The first code to go up in the public repository is the utility code for the CSV to DDI conversion described in the last post. This includes the specialised CSV parser, library to create DDI 3.1 Codes and Categories and a sample command line interface to pull it all together.

For those who can’t wait for either a GUI tool or an executable command-line app, or just want to play with the code, feel free to grab the source. Keep in mind that this is very much pre-beta and is under active development, but if (or more likely when?) you come across a bug, be sure to report it through the issue tracker on the site. To help folks along a few sample CSVs are included to give developers an idea of the required format for the converter to consumer, but that isn’t a conclusive list of all the possible combinations of code and category list types.

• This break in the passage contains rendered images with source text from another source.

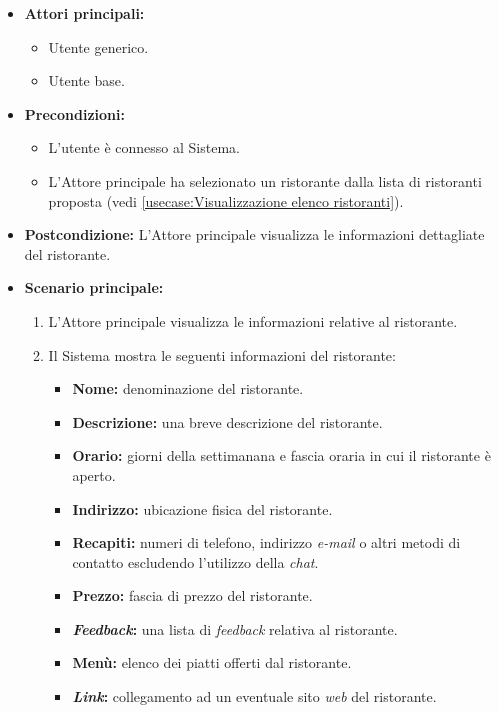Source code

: \begin{itemize}

	\item \textbf{Attori principali:} 
	\begin{itemize}
		\item Utente generico.
		\item Utente base.
	\end{itemize}

	\item \textbf{Precondizioni:}
	\begin{itemize}
        \item L'utente è connesso al Sistema.
        \item L'Attore principale ha selezionato un ristorante dalla lista di ristoranti proposta (vedi \autoref{usecase:Visualizzazione elenco ristoranti}).
    \end{itemize}

	\item \textbf{Postcondizione:} L'Attore principale visualizza le informazioni dettagliate del ristorante.

	\item \textbf{Scenario principale:}
		\begin{enumerate}
		    \item L'Attore principale visualizza le informazioni relative al ristorante.
		    \item Il Sistema mostra le seguenti informazioni del ristorante:
		    \begin{itemize}
				\item \textbf{Nome:} denominazione del ristorante.
				\item \textbf{Descrizione:} una breve descrizione del ristorante.
				\item \textbf{Orario:} giorni della settimanana e fascia oraria in cui il ristorante è aperto.
				\item \textbf{Indirizzo:} ubicazione fisica del ristorante.
				\item \textbf{Recapiti:} numeri di telefono, indirizzo \textit{e-mail} o altri metodi di contatto escludendo l'utilizzo della \textit{chat}.
				\item \textbf{Prezzo:} fascia di prezzo del ristorante.
				\item \textbf{\textit{Feedback}:} una lista di \textit{feedback} relativa al ristorante.
				\item \textbf{Menù:} elenco dei piatti offerti dal ristorante.
				\item \textbf{\textit{Link}:} collegamento ad un eventuale sito \textit{web} del ristorante. 
			\end{itemize}
	    \end{enumerate}

\end{itemize}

In lieu of actual usage documentation (which will be added during the week) below is a sample execution:

python2.7 ./converter_cli.py -i ./test_files/anzsic.ss-pd.csv -c SemiStructured -C PreDefinedColumn -o outfile.xml -d DDIInstance_ID --codeSchemeID=Test_codeSchemeID --categorySchemeID=Test_categorySchemeID
python2.7 ./converter_cli.py                - Needed to execute the script
-i ./test_files/anzsic.ss-pd.csv            - The CSV file to transform
-c SemiStructured                           - The CSV CodeList type (see previous blogpost for more info)
-C PreDefinedColumn                         - The CSV Category type (see previous blogpost for more info)
-o outfile.xml                              - File to save the DDI to, if blank output to console
-d DDIInstance_ID                           - The ID for the new parent DDIInstance of the resultant file
--codeSchemeID=Test_codeSchemeID            - ID for the CodeScheme that will hold the codes - is also part of the prefix for all DDI code IDs
--categorySchemeID=Test_categorySchemeID    - ID for the CategoryScheme that will hold the codes - is also part of the prefix for all DDI category IDs

note. This does need Python 2.7 to use some of the more advanced XPath options in ElementTree that the DDI module uses.